I'm not saying that the query won't reference the mesh (this is
necessary to avoid spatial searches), but I don't think that storing the
data on the mesh is desirable.  The query interface would reference mesh
entities, the user/discretization library would be responsible for
interpreting the tags on the relevant entities and indexing into
separate storage (this separate storage *could*, if the user chose, be a
tag corresponding to data stored on the mesh, but I think this level of
indirection is essential to decouple mesh from field operations).

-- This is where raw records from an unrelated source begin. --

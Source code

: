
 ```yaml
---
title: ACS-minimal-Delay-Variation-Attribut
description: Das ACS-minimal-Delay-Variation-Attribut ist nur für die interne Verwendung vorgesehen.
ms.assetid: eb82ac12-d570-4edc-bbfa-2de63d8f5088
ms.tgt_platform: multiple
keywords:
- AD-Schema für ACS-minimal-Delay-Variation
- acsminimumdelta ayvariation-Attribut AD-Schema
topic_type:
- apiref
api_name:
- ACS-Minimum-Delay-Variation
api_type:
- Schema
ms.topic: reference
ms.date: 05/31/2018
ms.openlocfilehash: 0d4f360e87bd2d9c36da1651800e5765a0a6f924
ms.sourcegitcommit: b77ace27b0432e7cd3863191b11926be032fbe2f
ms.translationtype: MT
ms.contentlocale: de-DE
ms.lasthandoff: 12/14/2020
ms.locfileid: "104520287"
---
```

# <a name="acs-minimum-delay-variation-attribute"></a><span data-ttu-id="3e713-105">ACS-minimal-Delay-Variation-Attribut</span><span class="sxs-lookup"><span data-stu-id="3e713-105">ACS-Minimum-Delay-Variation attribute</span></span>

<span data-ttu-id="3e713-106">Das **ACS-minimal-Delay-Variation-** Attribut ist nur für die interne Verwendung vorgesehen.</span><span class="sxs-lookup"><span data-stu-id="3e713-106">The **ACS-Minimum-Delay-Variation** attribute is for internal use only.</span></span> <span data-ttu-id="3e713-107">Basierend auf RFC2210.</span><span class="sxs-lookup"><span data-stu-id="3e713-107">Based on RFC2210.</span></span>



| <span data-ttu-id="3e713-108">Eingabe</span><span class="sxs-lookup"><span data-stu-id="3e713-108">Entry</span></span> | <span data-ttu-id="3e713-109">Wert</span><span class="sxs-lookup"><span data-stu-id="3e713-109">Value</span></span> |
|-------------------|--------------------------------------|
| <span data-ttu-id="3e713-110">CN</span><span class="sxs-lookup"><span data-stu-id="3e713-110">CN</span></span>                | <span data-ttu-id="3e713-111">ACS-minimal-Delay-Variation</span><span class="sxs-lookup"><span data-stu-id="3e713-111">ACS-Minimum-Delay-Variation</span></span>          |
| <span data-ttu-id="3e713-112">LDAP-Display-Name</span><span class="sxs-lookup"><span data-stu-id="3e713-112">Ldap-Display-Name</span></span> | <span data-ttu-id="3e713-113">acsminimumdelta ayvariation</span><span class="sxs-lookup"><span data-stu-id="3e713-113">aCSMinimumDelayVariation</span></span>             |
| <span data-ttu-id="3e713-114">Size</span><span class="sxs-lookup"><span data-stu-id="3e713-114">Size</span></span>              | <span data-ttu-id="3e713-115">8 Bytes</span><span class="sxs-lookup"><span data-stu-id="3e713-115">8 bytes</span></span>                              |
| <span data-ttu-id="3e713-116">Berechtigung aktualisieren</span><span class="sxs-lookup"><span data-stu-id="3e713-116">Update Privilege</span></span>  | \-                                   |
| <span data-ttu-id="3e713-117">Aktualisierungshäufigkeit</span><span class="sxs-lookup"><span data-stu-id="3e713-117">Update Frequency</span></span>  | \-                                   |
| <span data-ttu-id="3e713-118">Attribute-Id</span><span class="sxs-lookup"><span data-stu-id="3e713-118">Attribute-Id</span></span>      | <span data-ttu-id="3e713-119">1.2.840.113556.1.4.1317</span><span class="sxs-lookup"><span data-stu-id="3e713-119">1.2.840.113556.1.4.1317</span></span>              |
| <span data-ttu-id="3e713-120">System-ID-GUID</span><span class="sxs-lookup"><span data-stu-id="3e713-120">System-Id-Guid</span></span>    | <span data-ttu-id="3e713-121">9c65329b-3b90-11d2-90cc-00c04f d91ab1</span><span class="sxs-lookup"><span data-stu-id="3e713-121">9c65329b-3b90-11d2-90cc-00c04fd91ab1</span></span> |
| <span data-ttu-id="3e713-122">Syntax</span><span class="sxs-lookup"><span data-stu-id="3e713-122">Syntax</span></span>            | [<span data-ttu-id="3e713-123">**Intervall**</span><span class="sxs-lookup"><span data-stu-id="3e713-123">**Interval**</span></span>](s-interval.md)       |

> It's tough knowing how to present an interface that's both accessible,
> extensible, and high performing.

This is why library design is hard.

> I'm certain there are cases where this is true; I'm also certain there
> are cases when storing it with the mesh is right.

I'm curious what storing the field data on the mesh offers that can't be
done with one level of indirection.  I realize that nodal P1/Q1
discretizations are easy to work with on the mesh, but these can also be
stored by storing offsets on the mesh and field values separately (which
permits cheap field deconstruction and lets the states be stored in the
representation they are created), I'm not a fan of specializing for the
simple case.

> Actually I think a better way to look at this is needing more
> specialized interfaces, or at least segregation of functionality
> between interfaces.  Multiple interfaces may point to the same storage
> in their implementations, or may not (with performance differences in
> the former case).

It's not interoperable if you have M:N relations in the interface.